FINANCIAL STATEMENTS

EX-10.2 3 f24618exv10w2.htm EXHIBIT 10.2 exv10w2
 

Exhibit 10.2
SUBLEASE
1.     PARTIES. This Sublease, dated July 31, 2006 (the “Effective Date”), is made by and between MarketTools Inc., a Delaware corporation (“Sublessor”), and Redwood Trust, Inc., a Maryland corporation (“Sublessee”).
This Sublease is made in reference to the Master Lease (as defined in Section 7.1 below) entered into between the Master Lessor and Sublessor as of May 23, 2000 as amended as of February 1, 2002, June 14, 2002, September 30, 2003 and May 1, 2004 (as amended, the “Master Lease”). Capitalized terms used herein and not defined will have the same meanings as set forth in the Master Lease.

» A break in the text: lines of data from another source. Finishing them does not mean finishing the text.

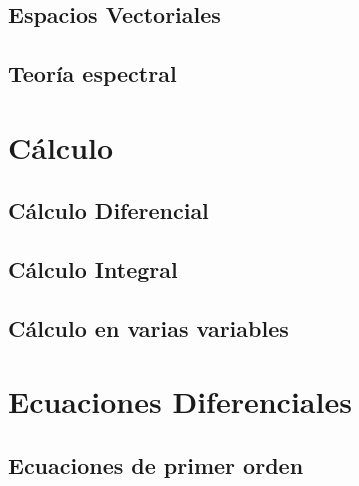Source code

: \documentclass[
]{amsbook}
\begin{document}
\chapter{Espacios Vectoriales}







\chapter{Teoría espectral}




	
\part{Cálculo}
	
\chapter{Cálculo Diferencial}








\chapter{Cálculo Integral}
	








\chapter{Cálculo en varias variables}



\part{Ecuaciones Diferenciales}

\chapter{Ecuaciones de primer orden}




\end{document}
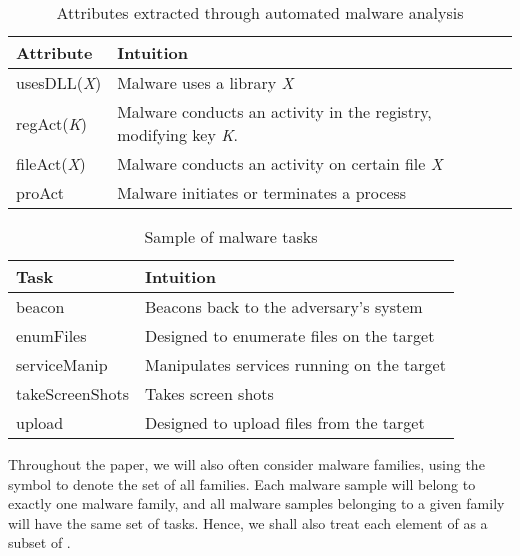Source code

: \documentclass[conference]{IEEEtran}
\begin{document}
\vspace{-1em}
\begin{table}[h!]
	\caption{\textmd{Attributes extracted through automated malware analysis}}
	\label{exAt}
	\centering
	\renewcommand{\arraystretch}{1.5}
	
	\begin{tabular}{|p{2.3cm}|p{5cm}|} 
		\hline
		{\bf Attribute} &  {\bf Intuition} \\ \hline 
	
		\textsf{usesDLL(}\textit{X}\textsf{)} & Malware uses a library \textit{X}\\ \hline
		\textsf{regAct(}\textit{K}\textsf{)} & Malware conducts an activity in the registry, modifying key \textit{K}.\\ \hline
		\textsf{fileAct(}\textit{X}\textsf{)} & Malware conducts an activity on certain file \textit{X}\\ \hline
		\textsf{proAct} & Malware initiates or terminates a process\\ 
		\hline
	\end{tabular}
	\vspace{-1em}
	
\end{table}

\vspace{-1em}
\begin{table}[h!]
	\caption{\textmd{Sample of malware tasks}}
	\label{exTask}
	\centering
	\renewcommand{\arraystretch}{1.5}
	
	
	\begin{tabular}{|p{2.2cm}|p{5cm}|} 
		\hline
		{\bf Task} &  {\bf Intuition} \\ \hline 
		\textsf{beacon} & Beacons back to the adversary's system\\  \hline
		\textsf{enumFiles} & Designed to enumerate files on the target\\ \hline
		\textsf{serviceManip} & Manipulates services running on the target\\ \hline
		\textsf{takeScreenShots} & Takes screen shots\\ \hline
		\textsf{upload} & Designed to upload files from the target\\ 
		\hline
	\end{tabular}
	\vspace{-1em}
	
\end{table}

Throughout the paper, we will also often consider malware families, using the symbol  to denote the set of all families.  Each malware sample will belong to exactly one malware family, and all malware samples belonging to a given family will have the same set of tasks. Hence, we shall also treat each element of  as a subset of .
\end{document}
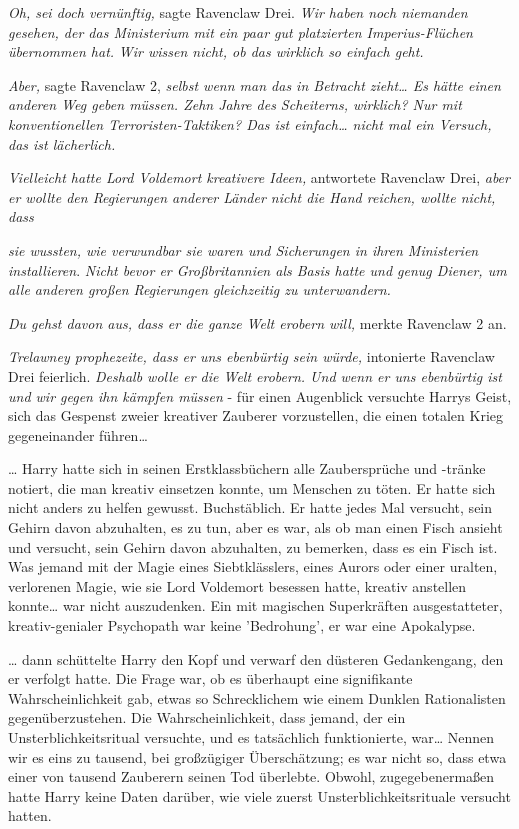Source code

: {\emph{Oh, sei doch vernünftig,} sagte Ravenclaw Drei. \emph{Wir haben noch niemanden gesehen, der das Ministerium mit ein paar gut platzierten Imperius-Flüchen übernommen hat.} \emph{Wir wissen nicht, ob das wirklich so einfach geht.}

\emph{Aber,} sagte Ravenclaw 2, \emph{selbst wenn man das in Betracht zieht… Es hätte einen anderen Weg geben müssen. Zehn Jahre des Scheiterns, wirklich? Nur mit konventionellen Terroristen-Taktiken? Das ist einfach… nicht mal ein Versuch, das ist lächerlich.}

\emph{Vielleicht hatte Lord Voldemort kreativere Ideen,} antwortete Ravenclaw Drei, \emph{aber er wollte den Regierungen anderer Länder nicht die Hand reichen, wollte nicht, dass}

\emph{sie wussten, wie verwundbar sie waren und Sicherungen in ihren Ministerien installieren}. \emph{Nicht bevor er Großbritannien als Basis hatte und genug Diener, um alle anderen großen Regierungen gleichzeitig zu unterwandern.}

\emph{Du gehst davon aus, dass er die ganze Welt erobern will,} merkte Ravenclaw 2 an.

\emph{Trelawney prophezeite, dass er uns ebenbürtig sein würde,} intonierte Ravenclaw Drei feierlich. \emph{Deshalb wolle er die Welt erobern. Und wenn er uns ebenbürtig ist und wir gegen ihn kämpfen müssen} - für einen Augenblick versuchte Harrys Geist, sich das Gespenst zweier kreativer Zauberer vorzustellen, die einen totalen Krieg gegeneinander führen…

… Harry hatte sich in seinen Erstklassbüchern alle Zaubersprüche und -tränke notiert, die man kreativ einsetzen konnte, um Menschen zu töten. Er hatte sich nicht anders zu helfen gewusst. Buchstäblich. Er hatte jedes Mal versucht, sein Gehirn davon abzuhalten, es zu tun, aber es war, als ob man einen Fisch ansieht und versucht, sein Gehirn davon abzuhalten, zu bemerken, dass es ein Fisch ist. Was jemand mit der Magie eines Siebtklässlers, eines Aurors oder einer uralten, verlorenen Magie, wie sie Lord Voldemort besessen hatte, kreativ anstellen konnte… war nicht auszudenken. Ein mit magischen Superkräften ausgestatteter, kreativ-genialer Psychopath war keine 'Bedrohung', er war eine Apokalypse.

… dann schüttelte Harry den Kopf und verwarf den düsteren Gedankengang, den er verfolgt hatte. Die Frage war, ob es überhaupt eine signifikante Wahrscheinlichkeit gab, etwas so Schrecklichem wie einem Dunklen Rationalisten gegenüberzustehen. Die Wahrscheinlichkeit, dass jemand, der ein Unsterblichkeitsritual versuchte, und es tatsächlich funktionierte, war… Nennen wir es eins zu tausend, bei großzügiger Überschätzung; es war nicht so, dass etwa einer von tausend Zauberern seinen Tod überlebte. Obwohl, zugegebenermaßen hatte Harry keine Daten darüber, wie viele zuerst Unsterblichkeitsrituale versucht hatten.

}
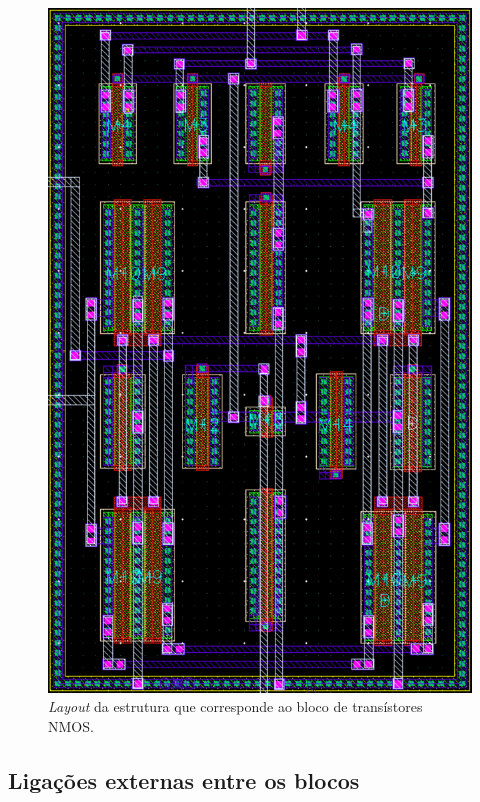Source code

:\documentclass[11pt]{article}
\numberwithin{equation}{section}
\begin{document}
\begin{figure}[H]
	\centering
	\includegraphics[keepaspectratio=true, scale=0.50]{exps/layout/nmos}
	\vspace{-0.5em}
	\caption{\textit{Layout} da estrutura que corresponde ao bloco de transístores NMOS.}
	\vspace{-0.8em} 
\end{figure}

\pagebreak

\subsection{Ligações externas entre os blocos}
\end{document}
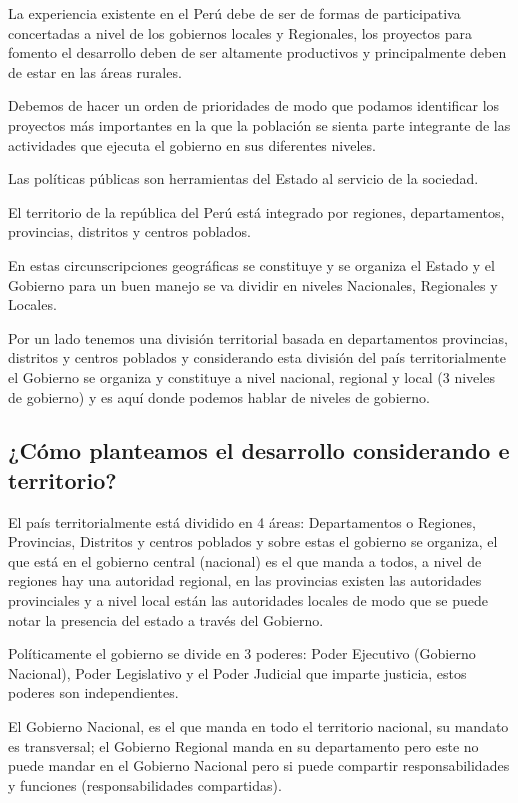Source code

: \documentclass[
  jou,
  floatsintext,
  longtable,
  a4paper,
  nolmodern,
  notxfonts,
  notimes,
  12pt,
  colorlinks=true,linkcolor=blue,citecolor=blue,urlcolor=blue]{apa7}
\begin{document}
La experiencia existente en el Perú debe de ser de formas de
participativa concertadas a nivel de los gobiernos locales y Regionales,
los proyectos para fomento el desarrollo deben de ser altamente
productivos y principalmente deben de estar en las áreas rurales.

Debemos de hacer un orden de prioridades de modo que podamos identificar
los proyectos más importantes en la que la población se sienta parte
integrante de las actividades que ejecuta el gobierno en sus diferentes
niveles.

Las políticas públicas son herramientas del Estado al servicio de la
sociedad.

El territorio de la república del Perú está integrado por regiones,
departamentos, provincias, distritos y centros poblados.

En estas circunscripciones geográficas se constituye y se organiza el
Estado y el Gobierno para un buen manejo se va dividir en niveles
Nacionales, Regionales y Locales.

Por un lado tenemos una división territorial basada en departamentos
provincias, distritos y centros poblados y considerando esta división
del país territorialmente el Gobierno se organiza y constituye a nivel
nacional, regional y local (3 niveles de gobierno) y es aquí donde
podemos hablar de niveles de gobierno.

\subsection{¿Cómo planteamos el desarrollo considerando e
territorio?}\label{cuxf3mo-planteamos-el-desarrollo-considerando-e-territorio}

El país territorialmente está dividido en 4 áreas: Departamentos o
Regiones, Provincias, Distritos y centros poblados y sobre estas el
gobierno se organiza, el que está en el gobierno central (nacional) es
el que manda a todos, a nivel de regiones hay una autoridad regional, en
las provincias existen las autoridades provinciales y a nivel local
están las autoridades locales de modo que se puede notar la presencia
del estado a través del Gobierno.

Políticamente el gobierno se divide en 3 poderes: Poder Ejecutivo
(Gobierno Nacional), Poder Legislativo y el Poder Judicial que imparte
justicia, estos poderes son independientes.

El Gobierno Nacional, es el que manda en todo el territorio nacional, su
mandato es transversal; el Gobierno Regional manda en su departamento
pero este no puede mandar en el Gobierno Nacional pero si puede
compartir responsabilidades y funciones (responsabilidades compartidas).
\end{document}
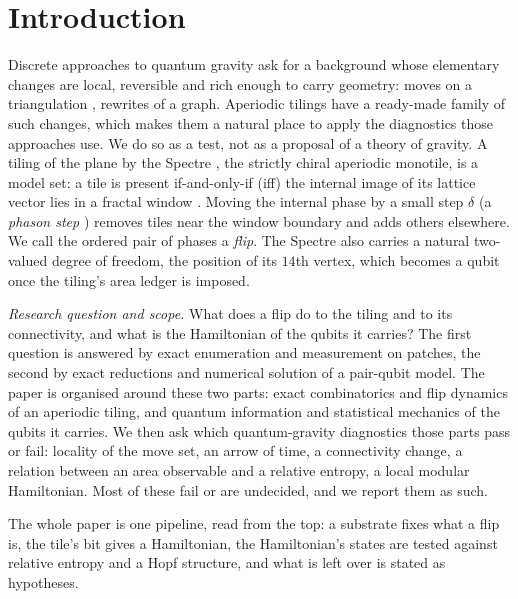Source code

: \documentclass[11pt]{article}
\theoremstyle{definition}
\begin{document}
\section{Introduction}\label{sec:intro}
Discrete approaches to quantum gravity ask for a background whose elementary changes are local, reversible and rich enough to carry geometry: moves on a triangulation \cite{pachner1991}, rewrites of a graph. Aperiodic tilings have a ready-made family of such changes, which makes them a natural place to apply the diagnostics those approaches use. We do so as a test, not as a proposal of a theory of gravity. A tiling of the plane by the Spectre \cite{smith2023}, the strictly chiral aperiodic monotile, is a model set: a tile is present if-and-only-if (iff) the internal image of its lattice vector lies in a fractal window \cite{bgms}. Moving the internal phase by a small step $\delta$ (a \emph{phason step} \cite{socolar1986}) removes tiles near the window boundary and adds others elsewhere. We call the ordered pair of phases a \emph{flip}. The Spectre also carries a natural two-valued degree of freedom, the position of its $14$th vertex, which becomes a qubit once the tiling's area ledger is imposed.

\emph{Research question and scope.} What does a flip do to the tiling and to its connectivity, and what is the Hamiltonian of the qubits it carries? The first question is answered by exact enumeration and measurement on patches, the second by exact reductions and numerical solution of a pair-qubit model. The paper is organised around these two parts: exact combinatorics and flip dynamics of an aperiodic tiling, and quantum information and statistical mechanics of the qubits it carries. We then ask which quantum-gravity diagnostics those parts pass or fail: locality of the move set, an arrow of time, a connectivity change, a relation between an area observable and a relative entropy, a local modular Hamiltonian. Most of these fail or are undecided, and we report them as such.

The whole paper is one pipeline, read from the top: a substrate fixes what a flip is, the tile's bit gives a Hamiltonian, the Hamiltonian's states are tested against relative entropy and a Hopf structure, and what is left over is stated as hypotheses.
\end{document}

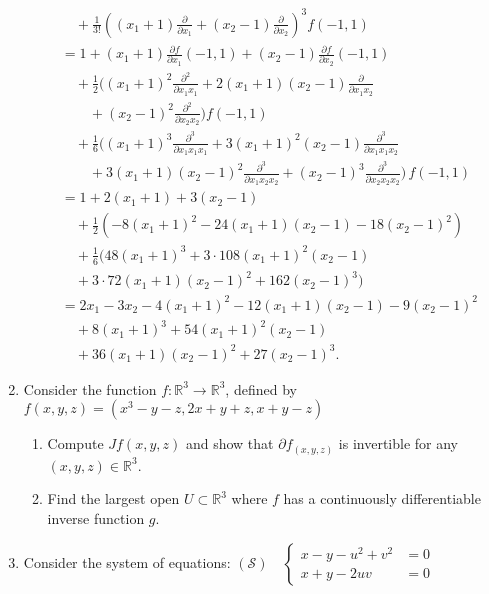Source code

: \documentclass{article}
\begin{document}
\begin{enumerate}
\begin{align*}
        &\quad+\frac{1}{3!}\left( (x_1+1)\frac{\partial }{\partial x_1} +(x_2-1)\frac{\partial }{\partial x_2}  \right) ^{3}f(-1,1)\\
        &= 1+(x_1+1)\frac{\partial f}{\partial x_1}(-1,1) +(x_2-1)\frac{\partial f}{\partial x_2}(-1,1) \\
        &\quad+\frac{1}{2}\bigg( (x_1+1)^2\frac{\partial^2 }{\partial x_1x_1} +2 (x_1+1)(x_2-1)\frac{\partial }{\partial x_1x_2}\\
        &\quad\quad+(x_2-1)^2\frac{\partial^2 }{\partial x_2x_2} \bigg)f(-1,1)  \\
        &\quad+\frac{1}{6}\bigg( (x_1+1)^3\frac{\partial^3 }{\partial x_1x_1x_1}+3(x_1+1)^2(x_2-1) \frac{\partial^3 }{\partial x_1x_1x_2}  \\
        &\quad\quad +3(x_1+1)(x_2-1)^2 \frac{\partial^3 }{\partial x_1x_2x_2}+(x_2-1)^3\frac{\partial^3 }{\partial x_2x_2x_2}  \bigg)\, f(-1,1)\\
        &= 1+2(x_1+1)+3(x_2-1) \\
        &\quad+\frac{1}{2}\left( -8(x_1+1)^2 -24 (x_1+1)(x_2-1)-18(x_2-1)^2\right) \\
        &\quad+\frac{1}{6}\bigg( 48(x_1+1)^3+3\cdot 108(x_1+1)^2(x_2-1) \\&\quad+3\cdot 72(x_1+1)(x_2-1)^2 +162(x_2-1)^3 \bigg)\\
        &= 2x_1-3x_2 -4(x_1+1)^2 -12 (x_1+1)(x_2-1)-9(x_2-1)^2 \\
        &\quad+ 8(x_1+1)^3+54(x_1+1)^2(x_2-1) \\&\quad+36(x_1+1)(x_2-1)^2 +27(x_2-1)^3 
    .\end{align*}

\iffalse
\item Consider the function $f:\mathbb{R}^3\rightarrow \mathbb{R}^3$, defined by
$f(x,y,z) = (x^3-y-z, 2x+y+z, x+y-z)$

\begin{enumerate}[label= (\alph*)] 
\item Compute $Jf(x,y,z)$ and show that $\partial f_{(x,y,z)}$ is invertible for any $(x,y,z)\in\mathbb{R}^3$.

\item Find the largest open $U\subset \mathbb{R}^3$ where $f$ has a continuously differentiable inverse function $g$.
\end{enumerate}

\item Consider the system of equations:
$\left(\mathcal{S}\right) \quad 
\begin{cases}
x - y - u^2 + v^2 &= 0 \\
x + y - 2uv &= 0
\end{cases}$


\end{enumerate}
\end{document}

2.     PREMISES. Sublessor hereby subleases to Sublessee and Sublessee hereby subleases from Sublessor for the term, at the rental, and upon all of the conditions set forth herein, that certain real property, including all improvements therein, which is covered by the Master Lease and commonly known by the street address of Suite 200, One Belvedere Place, located in the City of Mill Valley, County of Marin, State of California, and generally described as aproximately 21,300 rentable square feet, second floor office space (“Premises”).
        In consideration of Sublessee’s obligations hereunder, Sublessor hereby transfers, assigns and delivers to Sublessee certain workstations, chairs, tables, and other personal property located on the Premises and designated for assignment and delivery to Sublessee and all of Sublessor’s right, title and interest therein and thereto (collectively, the “Personal Property”) on the terms set forth in that certain Bill of Sale signed and delivered by Sublessor to Sublessee on the Commencement Date. Following the Effective Date, Sublessor will have no further interest in or responsibility or liability for the Personal Property.
3.     TERM.
        3.1     Term. The term of this Sublease (“Term”) shall be for seventeen (17) months commencing on August 1, 2006 (the “Commencement Date”) and ending on December 31, 2007, unless sooner terminated pursuant to any provision hereof.
        3.2     Delay in Commencement. Sublessor agrees to use its best commercially reasonable efforts to deliver possession of the Premises to Sublessee by the Commencement Date. If, despite said efforts, Sublessor is unable to deliver possession of the Premises by the Commencement Date, the Term of this Sublease shall commence on the date that possession of the Premises is actually delivered to Sublessee (the “Delivery Date”) and Sublessee shall be entitled to one day of free Base Rent for each day from the Commencement Date to the Delivery Date.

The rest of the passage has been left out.